Schmidtiellus reetae (Image courtesy Brigitte Schoenemann et al.)

An article published in the journal “Proceedings of the National Academy of Sciences” describes the discovery of the oldest compound eye yet. It belongs to a trilobite of the species Schmidtiellus reetae that lived about 530 million years ago in today’s Estonia. The researchers were able to examine the structure of its eyes and also that of a specimen belonging to another species of trilobites called Holmia kjerulfi, about 2 million years younger. Both trilobites have an eye structure similar to that of many modern arthropods.

Anchiornis huxleyi reconstruction (Image courtesy Rebecca Gelernter)

An article published in the journal “Palaeontology” describes a research on Anchiornis huxleyi, a small feathered dinosaur that lived about 160 million years ago in today’s China. Evan Saitta and Jakob Vinther of the British University of Bristol revealed new details on these animals’ plumage by examining a very well preserved specimen. Their conclusion is that this species had a fluffier look than the aerodynamic one of modern flying birds.

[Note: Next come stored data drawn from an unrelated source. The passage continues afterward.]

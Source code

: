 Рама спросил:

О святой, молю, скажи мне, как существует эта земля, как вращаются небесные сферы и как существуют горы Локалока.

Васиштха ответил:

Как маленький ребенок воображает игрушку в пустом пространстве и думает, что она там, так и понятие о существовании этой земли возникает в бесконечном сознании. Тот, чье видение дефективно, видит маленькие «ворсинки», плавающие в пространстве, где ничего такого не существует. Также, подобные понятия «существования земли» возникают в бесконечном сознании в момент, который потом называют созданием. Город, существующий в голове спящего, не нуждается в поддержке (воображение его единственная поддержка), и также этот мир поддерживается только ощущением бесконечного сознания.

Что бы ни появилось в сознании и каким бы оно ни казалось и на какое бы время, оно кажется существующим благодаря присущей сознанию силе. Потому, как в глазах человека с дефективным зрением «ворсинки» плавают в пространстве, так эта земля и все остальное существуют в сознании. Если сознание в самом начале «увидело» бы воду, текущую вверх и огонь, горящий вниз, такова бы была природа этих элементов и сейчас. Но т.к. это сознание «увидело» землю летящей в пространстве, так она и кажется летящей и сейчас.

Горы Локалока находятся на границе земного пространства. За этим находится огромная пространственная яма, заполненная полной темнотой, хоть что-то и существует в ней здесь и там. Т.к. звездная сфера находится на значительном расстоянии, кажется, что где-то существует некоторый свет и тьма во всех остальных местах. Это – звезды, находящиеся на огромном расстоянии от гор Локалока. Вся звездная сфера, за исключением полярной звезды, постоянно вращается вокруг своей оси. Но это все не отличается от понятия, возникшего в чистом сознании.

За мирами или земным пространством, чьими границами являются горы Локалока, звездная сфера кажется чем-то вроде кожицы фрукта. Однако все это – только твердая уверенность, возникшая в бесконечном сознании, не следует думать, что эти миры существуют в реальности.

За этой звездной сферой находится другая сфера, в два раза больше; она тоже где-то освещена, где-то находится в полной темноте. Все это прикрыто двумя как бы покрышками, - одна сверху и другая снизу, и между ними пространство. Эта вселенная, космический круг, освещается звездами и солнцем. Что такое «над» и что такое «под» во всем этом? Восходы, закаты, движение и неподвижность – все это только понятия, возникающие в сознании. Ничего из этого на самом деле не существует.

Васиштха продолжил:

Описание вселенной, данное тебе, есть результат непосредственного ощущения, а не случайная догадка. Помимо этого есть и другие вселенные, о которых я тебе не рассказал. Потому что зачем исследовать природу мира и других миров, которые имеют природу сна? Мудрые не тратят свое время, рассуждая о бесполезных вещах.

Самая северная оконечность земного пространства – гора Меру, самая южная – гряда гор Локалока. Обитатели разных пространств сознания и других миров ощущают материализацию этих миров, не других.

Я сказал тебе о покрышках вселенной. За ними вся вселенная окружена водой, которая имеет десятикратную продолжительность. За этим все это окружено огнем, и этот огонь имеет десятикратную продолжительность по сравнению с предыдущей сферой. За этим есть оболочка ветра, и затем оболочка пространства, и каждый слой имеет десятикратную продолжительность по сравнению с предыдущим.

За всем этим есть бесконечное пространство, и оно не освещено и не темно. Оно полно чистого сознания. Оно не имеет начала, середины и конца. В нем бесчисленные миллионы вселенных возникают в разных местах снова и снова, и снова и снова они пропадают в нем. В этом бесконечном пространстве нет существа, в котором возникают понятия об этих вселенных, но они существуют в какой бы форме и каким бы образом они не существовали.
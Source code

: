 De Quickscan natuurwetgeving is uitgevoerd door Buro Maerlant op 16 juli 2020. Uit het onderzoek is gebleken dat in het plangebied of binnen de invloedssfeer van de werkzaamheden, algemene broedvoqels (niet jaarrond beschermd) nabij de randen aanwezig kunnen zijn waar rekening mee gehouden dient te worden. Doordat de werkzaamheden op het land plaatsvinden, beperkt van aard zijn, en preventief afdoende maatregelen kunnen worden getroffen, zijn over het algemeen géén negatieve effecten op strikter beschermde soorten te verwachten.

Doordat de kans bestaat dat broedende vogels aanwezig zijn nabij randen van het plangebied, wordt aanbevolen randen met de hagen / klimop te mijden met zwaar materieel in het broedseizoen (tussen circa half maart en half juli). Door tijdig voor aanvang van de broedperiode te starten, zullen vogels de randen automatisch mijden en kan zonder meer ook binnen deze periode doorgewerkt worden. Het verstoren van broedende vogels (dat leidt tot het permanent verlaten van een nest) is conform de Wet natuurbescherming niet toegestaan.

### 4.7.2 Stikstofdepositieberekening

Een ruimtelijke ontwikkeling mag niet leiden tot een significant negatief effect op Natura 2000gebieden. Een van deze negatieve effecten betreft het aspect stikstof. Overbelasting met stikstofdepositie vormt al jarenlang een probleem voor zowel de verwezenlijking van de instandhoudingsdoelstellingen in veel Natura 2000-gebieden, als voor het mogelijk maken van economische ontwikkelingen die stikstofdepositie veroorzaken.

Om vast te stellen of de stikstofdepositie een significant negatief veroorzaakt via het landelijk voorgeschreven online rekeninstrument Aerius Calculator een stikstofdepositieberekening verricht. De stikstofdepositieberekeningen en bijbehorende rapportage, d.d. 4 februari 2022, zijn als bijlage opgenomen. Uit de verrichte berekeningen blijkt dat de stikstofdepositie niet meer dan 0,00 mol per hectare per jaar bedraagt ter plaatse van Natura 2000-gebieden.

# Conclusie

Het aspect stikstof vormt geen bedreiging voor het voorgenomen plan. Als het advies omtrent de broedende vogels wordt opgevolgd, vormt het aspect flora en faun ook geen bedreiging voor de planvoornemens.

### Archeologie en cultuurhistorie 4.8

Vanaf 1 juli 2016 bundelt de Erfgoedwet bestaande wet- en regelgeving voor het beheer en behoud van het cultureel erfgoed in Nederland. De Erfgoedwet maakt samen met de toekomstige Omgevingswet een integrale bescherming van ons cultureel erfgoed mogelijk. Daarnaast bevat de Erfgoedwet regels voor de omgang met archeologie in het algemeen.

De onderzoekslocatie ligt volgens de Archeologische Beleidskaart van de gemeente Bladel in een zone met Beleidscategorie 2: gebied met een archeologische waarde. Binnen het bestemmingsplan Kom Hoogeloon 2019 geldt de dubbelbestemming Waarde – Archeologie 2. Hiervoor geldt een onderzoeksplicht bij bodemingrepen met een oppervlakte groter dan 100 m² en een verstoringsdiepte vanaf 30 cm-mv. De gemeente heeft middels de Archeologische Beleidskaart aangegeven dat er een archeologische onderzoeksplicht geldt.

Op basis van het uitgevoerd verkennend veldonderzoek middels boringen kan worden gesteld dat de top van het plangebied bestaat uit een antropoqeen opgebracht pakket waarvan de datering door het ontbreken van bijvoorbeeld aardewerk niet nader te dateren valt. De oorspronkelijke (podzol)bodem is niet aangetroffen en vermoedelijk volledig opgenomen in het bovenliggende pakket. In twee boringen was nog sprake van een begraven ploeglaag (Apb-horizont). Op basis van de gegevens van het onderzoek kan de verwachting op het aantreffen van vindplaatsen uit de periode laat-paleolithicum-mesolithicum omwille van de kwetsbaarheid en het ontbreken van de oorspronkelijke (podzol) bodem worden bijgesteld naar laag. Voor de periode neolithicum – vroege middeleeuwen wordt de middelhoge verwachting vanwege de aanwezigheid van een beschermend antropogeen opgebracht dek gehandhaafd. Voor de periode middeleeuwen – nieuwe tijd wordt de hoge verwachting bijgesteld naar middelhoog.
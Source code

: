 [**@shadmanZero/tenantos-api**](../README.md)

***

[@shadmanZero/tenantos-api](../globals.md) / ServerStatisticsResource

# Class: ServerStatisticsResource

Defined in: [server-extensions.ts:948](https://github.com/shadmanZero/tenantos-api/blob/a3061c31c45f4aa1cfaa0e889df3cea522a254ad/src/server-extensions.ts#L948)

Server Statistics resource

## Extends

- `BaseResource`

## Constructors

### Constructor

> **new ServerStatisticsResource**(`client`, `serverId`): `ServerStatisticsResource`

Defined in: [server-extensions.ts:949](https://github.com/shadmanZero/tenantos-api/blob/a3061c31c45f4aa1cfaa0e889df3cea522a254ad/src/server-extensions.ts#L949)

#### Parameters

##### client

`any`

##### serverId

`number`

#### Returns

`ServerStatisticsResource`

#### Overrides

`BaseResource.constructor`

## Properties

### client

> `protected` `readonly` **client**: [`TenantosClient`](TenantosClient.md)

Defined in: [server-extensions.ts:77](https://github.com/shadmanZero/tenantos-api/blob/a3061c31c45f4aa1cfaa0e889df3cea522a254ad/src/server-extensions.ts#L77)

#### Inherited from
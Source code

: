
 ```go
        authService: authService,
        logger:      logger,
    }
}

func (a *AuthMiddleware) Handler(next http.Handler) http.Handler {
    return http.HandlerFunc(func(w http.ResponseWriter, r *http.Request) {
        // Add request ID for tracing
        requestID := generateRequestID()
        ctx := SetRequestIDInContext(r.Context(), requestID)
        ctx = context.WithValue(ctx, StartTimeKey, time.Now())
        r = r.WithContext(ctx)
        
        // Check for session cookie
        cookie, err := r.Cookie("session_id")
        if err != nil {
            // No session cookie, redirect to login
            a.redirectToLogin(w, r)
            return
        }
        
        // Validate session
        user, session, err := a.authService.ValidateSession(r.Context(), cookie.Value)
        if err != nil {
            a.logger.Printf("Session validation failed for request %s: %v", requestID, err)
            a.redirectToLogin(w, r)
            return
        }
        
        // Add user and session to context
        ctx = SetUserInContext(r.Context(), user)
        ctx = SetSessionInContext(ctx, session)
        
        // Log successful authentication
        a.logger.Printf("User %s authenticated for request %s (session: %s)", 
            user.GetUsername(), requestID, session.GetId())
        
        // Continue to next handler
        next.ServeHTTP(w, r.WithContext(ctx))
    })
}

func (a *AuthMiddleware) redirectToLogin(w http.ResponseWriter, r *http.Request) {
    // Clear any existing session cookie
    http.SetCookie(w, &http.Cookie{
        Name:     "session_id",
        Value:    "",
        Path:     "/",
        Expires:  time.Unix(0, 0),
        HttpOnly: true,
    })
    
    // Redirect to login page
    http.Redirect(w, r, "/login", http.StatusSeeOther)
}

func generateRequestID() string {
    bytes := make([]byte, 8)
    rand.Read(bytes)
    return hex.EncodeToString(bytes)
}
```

Oxygen increase measured in the Shingle Pass Limestone Formation (Image courtesy Cole Edwards)

An article published in the journal “Nature Geoscience” describes a research on the evolutionary radiation, in the sense of the quick diversification of new species, that happened in the Ordovician period, between 445-485 million years ago. Known as the Great Ordovician Biodiversification Event (GOBE), it led to a huge growth in the number of species and according to a team of researchers it was caused also by an 80% increase in oxygen levels in the air.

Jablonskipora kidwellae fossil (Photo courtesy Paul Taylor/London's Natural History Museum)

An article published in the journal “Papers in Palaeontology” describes the discovery of a species of bryozoan called Jablonskipora kidwellae which constitutes an evolutionary missing link. These are the first modern bryozoans that grew in a structure and their study could help shed light on the evolution of these small invertebrates that live in colonies and are part of a phylum that emerged in the Cambrian period, about 500 million years ago.

Ieldraan melkshamensis fossil (Image courtesy Davide Foffa)

An article published in the magazine “Journal of Systematic Palaeontology” describes a research on a marine predator that was recently identified and called Ieldraan melkshamensis. This is a reptile about three meters (10 feet) long that lived in the shallow and warm seas that covered most of today’s Europe in the Middle Jurassic, about 163 million years ago. This species was classified as part of the taxonomic tribe of Geosaurini and provides new information on the origin of today’s crocodiles’ distant relatives.